The Zambia Road Safety Trust is calling for urgent reform of Zambia’s national road crash reporting system so that every casualty is recorded by age. Without this, university students, college-going youth, apprentices and young workers remain statistically invisible once they are older than 16.
The Data Gap
Zambia’s national road crash data system, maintained by the Zambia Police Service, separates casualties by age in only one category: children aged 0 to 16. Every road death, serious injury or crash victim aged 17 and above is recorded without age.
This means that a 17-year-old pupil, a 21-year-old university student, a 24-year-old apprentice or a young worker killed on a Zambian road is not visible as part of a youth road mortality pattern. Their death may be counted, but their age cohort disappears from the data.
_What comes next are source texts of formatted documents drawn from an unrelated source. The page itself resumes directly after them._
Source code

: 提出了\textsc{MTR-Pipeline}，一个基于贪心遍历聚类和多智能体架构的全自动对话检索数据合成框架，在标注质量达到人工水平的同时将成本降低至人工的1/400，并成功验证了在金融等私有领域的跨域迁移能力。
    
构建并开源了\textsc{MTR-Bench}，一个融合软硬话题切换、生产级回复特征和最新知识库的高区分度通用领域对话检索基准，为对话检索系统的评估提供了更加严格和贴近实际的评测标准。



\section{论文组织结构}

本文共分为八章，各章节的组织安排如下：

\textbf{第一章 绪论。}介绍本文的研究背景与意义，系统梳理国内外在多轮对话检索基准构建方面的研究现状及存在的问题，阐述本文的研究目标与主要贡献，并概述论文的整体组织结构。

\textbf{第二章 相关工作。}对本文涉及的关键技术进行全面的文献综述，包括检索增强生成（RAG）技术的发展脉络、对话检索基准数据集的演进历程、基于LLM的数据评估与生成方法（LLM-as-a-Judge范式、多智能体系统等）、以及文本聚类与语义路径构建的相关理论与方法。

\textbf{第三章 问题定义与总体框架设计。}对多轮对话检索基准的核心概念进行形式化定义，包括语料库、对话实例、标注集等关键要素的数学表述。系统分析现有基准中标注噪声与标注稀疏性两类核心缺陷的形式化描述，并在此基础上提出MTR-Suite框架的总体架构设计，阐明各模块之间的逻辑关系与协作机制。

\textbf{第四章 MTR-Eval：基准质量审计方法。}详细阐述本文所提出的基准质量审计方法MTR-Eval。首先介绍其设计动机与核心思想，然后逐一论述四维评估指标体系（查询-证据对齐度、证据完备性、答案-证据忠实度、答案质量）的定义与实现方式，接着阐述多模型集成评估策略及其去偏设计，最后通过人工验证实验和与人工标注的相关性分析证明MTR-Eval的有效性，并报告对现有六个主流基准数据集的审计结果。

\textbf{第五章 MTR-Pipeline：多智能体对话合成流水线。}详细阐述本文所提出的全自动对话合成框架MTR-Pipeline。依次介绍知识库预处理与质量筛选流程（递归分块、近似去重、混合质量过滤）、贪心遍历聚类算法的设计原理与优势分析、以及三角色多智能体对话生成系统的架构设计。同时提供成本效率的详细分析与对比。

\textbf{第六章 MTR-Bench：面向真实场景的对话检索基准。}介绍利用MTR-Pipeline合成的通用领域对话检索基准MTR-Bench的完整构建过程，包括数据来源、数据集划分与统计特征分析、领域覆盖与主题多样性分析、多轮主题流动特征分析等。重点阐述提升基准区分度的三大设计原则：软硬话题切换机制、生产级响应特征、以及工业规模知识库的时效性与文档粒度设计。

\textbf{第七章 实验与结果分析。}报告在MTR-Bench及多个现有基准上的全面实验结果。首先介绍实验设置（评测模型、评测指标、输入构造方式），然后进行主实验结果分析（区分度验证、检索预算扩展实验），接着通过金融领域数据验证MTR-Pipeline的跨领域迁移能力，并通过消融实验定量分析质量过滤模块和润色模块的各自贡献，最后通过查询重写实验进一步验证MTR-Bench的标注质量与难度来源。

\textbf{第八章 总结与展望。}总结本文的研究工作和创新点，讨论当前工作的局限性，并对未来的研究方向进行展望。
This is not merely a data quality weakness. It is a data design failure. The current system was not built to see young adults.
Why This Matters
Road traffic injury is the leading cause of death among young people aged 15 to 29 globally, according to the World Health Organization. Yet Zambia currently has no domestic road crash data that can confirm, challenge or explain that pattern for its own young people.
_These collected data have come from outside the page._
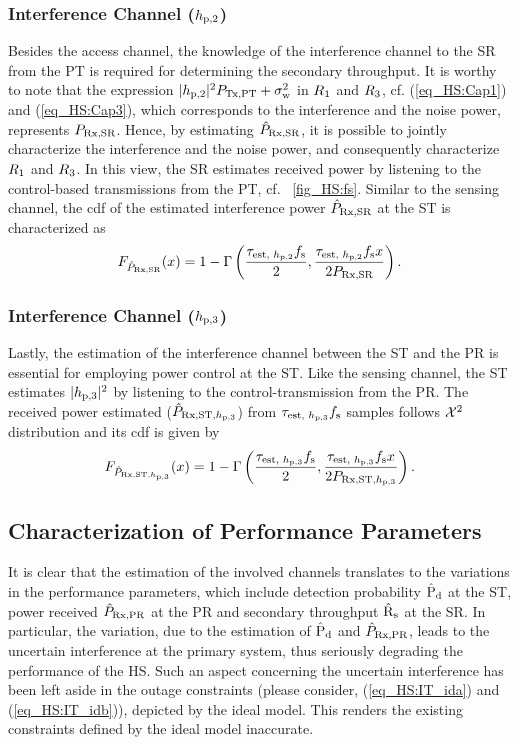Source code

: \subsubsection*{Interference Channel ($h_{\text{p,2}}$)}
Besides the access channel, the knowledge of the interference channel to the SR from the PT is required for determining the secondary throughput. It is worthy to note that the expression $|h_{\text{p,2}}|^2 P_{\text{Tx,PT}} + \sigma^2_{\text{w}}$ in $R_{\text{1}}$ and $R_{\text{3}}$, cf. (\ref{eq_HS:Cap1}) and (\ref{eq_HS:Cap3}), which corresponds to the interference and the noise power, represents $P_{\text{Rx,SR}}$. Hence, by estimating $\hat{P}_{\text{Rx,SR}}$, it is possible to jointly characterize the interference and the noise power, and consequently characterize $R_{\text{1}}$ and $R_{\text{3}}$.  
In this view, the SR estimates received power by listening to the control-based transmissions from the PT, cf. \figurename~\ref{fig_HS:fs}. Similar to the sensing channel, the cdf of the estimated interference power $\hat{P}_{\text{Rx,SR}}$ at the ST is characterized as
\begin{align}
F_{\hat{P}_{\text{Rx,SR}}}(x) = 1 - \Gamma \left( \frac{\tau_{\text{est, $h_{\text{p,2}}$}} f_{\text{s}}}{2}, \frac{\tau_{\text{est, $h_{\text{p,2}}$}} f_{\text{s}} x}{2 P_{\text{Rx,SR}}} \right) \label{eq_HS:fprcvdsr}.
\end{align}

  

\subsubsection*{Interference Channel ($h_{\text{p,3}}$)}
Lastly, the estimation of the interference channel between the ST and the PR is essential for employing power control at the ST. Like the sensing channel, the ST estimates $|h_{\text{p,3}}|^2$ by listening to the control-transmission from the PR. The received power estimated ($\hat{P}_{\text{Rx,ST,$h_{\text{p,3}}$}}$) from $\tau_{\text{est, $h_{\text{p,3}}$}} f_{\text{s}}$ samples follows $\cchi2$ distribution and its cdf is given by  
\begin{align}
F_{\hat{P}_{\text{Rx,ST,$h_{\text{p,3}}$}}}(x) = 1 - \Gamma \left( \frac{\tau_{\text{est, $h_{\text{p,3}}$}} f_{\text{s}}}{2}, \frac{\tau_{\text{est, $h_{\text{p,3}}$}} f_{\text{s}} x}{2 P_{\text{Rx,ST,$h_{\text{p,3}}$}}} \right) \label{eq_HS:fprcvdstpr}.
\end{align}

\subsection{Characterization of Performance Parameters}
It is clear that the estimation of the involved channels translates to the variations in the performance parameters, which include detection probability $\hat{\text{P}}_{\text{d}}$ at the ST, power received $\hat{P}_{\text{Rx,PR}}$ at the PR and secondary throughput $\hat{\text{{R}}}_{\text{s}}$ at the SR. In particular, the variation, due to the estimation of $\hat{\text{P}}_{\text{d}}$ and $\hat{P}_{\text{Rx,PR}}$, leads to the uncertain interference at the primary system, thus seriously degrading the performance of the HS. Such an aspect concerning the uncertain interference has been left aside in the outage constraints (please consider, (\ref{eq_HS:IT_ida}) and (\ref{eq_HS:IT_idb})), depicted by the ideal model. This renders the existing constraints defined by the ideal model inaccurate.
Without full age-disaggregated data for the 17 to 25 age group, Zambia cannot reliably identify whether university corridors, peri-urban roads, boarding-school routes, public transport corridors or specific road types are placing young people at higher risk.
What the 2025 Road Crash Figures Show
| Indicator | 2025 Figure |
|---|---|
| Total recorded road crashes | 38,712 |
| Road deaths | 2,567 |
| Serious injuries | 7,045 |
| Deaths per 100,000 population | 14.0 estimated |
| Deaths among children aged 0–16 | Available |
| Deaths among persons aged 17–25 | Not recorded as a distinct age group |
Source: Zambia Police Service Annual Road Crash Report 2025.
Recent Student Deaths Show the Human Cost
Two recent fatal crashes involving university students, one at Mulungushi University on 3 May 2026 and another at the University of Lusaka on 9 May 2026, show why this issue cannot be treated as a technical footnote.
Both incidents were reported in the national press. Both involved young people whose deaths shocked their communities. Yet under the current national crash data system, their age cohort will not appear as a distinct category in the 2026 annual crash statistics.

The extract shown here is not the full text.